But Robert Morris offered them scant satisfaction.

“You will have to gather round about, my good friends, before I relieve myself of my budget. I have news of the first importance—news that must come home to every real friend of the cause.” Here the door of the Sharpless house opened, and the nightcapped householder showed himself, candle in hand. “You will find me in the parlor of Jethro Sharpless; and any of you, who care to hear what General Washington himself says, will gather there at once.”

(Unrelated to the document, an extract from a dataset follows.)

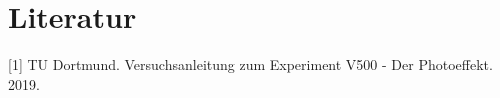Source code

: \section{Literatur}

[1] TU Dortmund. Versuchsanleitung zum Experiment V500 - Der Photoeffekt. 2019.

In the parlor, Mr. Sharpless, who was a tall, bony man, with scraggy, gray brows, placed his brass candlestick upon the table and looked at the two who had so disturbed his sleep.

“News from the Jerseys,” said he, his scraggy brows drawn together with anxiety. “And what has been toward, Friend Morris? Has there been a swording and a bickering with the guns? Or has the army retreated once more?”

Mr. Morris took a seat at one corner of a settle, crossed his legs and balanced his three-cornered hat in his hands.

“I fancy,” said he, quietly, “there will be a number of your neighbors here in a few moments, Friend Sharpless; so, perhaps, we had better save the news until they arrive.”

With as good a grace as may be, the householder set about waiting; and in no great while Mr. Morris was surrounded by a ring of eager faces.

“Come now, the news,” was demanded of him.

“Never say it was anything but a victory,” said a second.

“Trenton has but whetted our appetite,” declared another. “Americans can beat the British as readily as they can the Hessians, so let’s to the news of how they did it.”